PROBLEM DESCRIPTION. Write the data below out again, exactly as each line reads.

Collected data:
━━━━━━━━━━

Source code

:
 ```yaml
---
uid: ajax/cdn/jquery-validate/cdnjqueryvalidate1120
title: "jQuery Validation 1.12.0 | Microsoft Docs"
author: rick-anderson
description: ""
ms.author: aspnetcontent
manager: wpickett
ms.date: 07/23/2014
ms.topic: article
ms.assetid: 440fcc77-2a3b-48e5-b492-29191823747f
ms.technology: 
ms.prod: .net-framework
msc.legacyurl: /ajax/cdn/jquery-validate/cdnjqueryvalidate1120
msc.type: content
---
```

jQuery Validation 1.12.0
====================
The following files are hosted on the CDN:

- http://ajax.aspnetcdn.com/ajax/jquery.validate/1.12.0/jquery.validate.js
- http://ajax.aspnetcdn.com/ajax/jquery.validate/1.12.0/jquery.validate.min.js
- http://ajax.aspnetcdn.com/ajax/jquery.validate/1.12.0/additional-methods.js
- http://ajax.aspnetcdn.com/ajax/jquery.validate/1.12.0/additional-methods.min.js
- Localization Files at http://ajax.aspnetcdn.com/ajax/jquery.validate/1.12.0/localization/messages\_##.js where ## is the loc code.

━━━━━━━━━━

THE ANSWER.
Source code

:
 ```yaml
---
uid: ajax/cdn/jquery-validate/cdnjqueryvalidate1120
title: "jQuery Validation 1.12.0 | Microsoft Docs"
author: rick-anderson
description: ""
ms.author: aspnetcontent
manager: wpickett
ms.date: 07/23/2014
ms.topic: article
ms.assetid: 440fcc77-2a3b-48e5-b492-29191823747f
ms.technology: 
ms.prod: .net-framework
msc.legacyurl: /ajax/cdn/jquery-validate/cdnjqueryvalidate1120
msc.type: content
---
```

jQuery Validation 1.12.0
====================
The following files are hosted on the CDN:

- http://ajax.aspnetcdn.com/ajax/jquery.validate/1.12.0/jquery.validate.js
- http://ajax.aspnetcdn.com/ajax/jquery.validate/1.12.0/jquery.validate.min.js
- http://ajax.aspnetcdn.com/ajax/jquery.validate/1.12.0/additional-methods.js
- http://ajax.aspnetcdn.com/ajax/jquery.validate/1.12.0/additional-methods.min.js
- Localization Files at http://ajax.aspnetcdn.com/ajax/jquery.validate/1.12.0/localization/messages\_##.js where ## is the loc code.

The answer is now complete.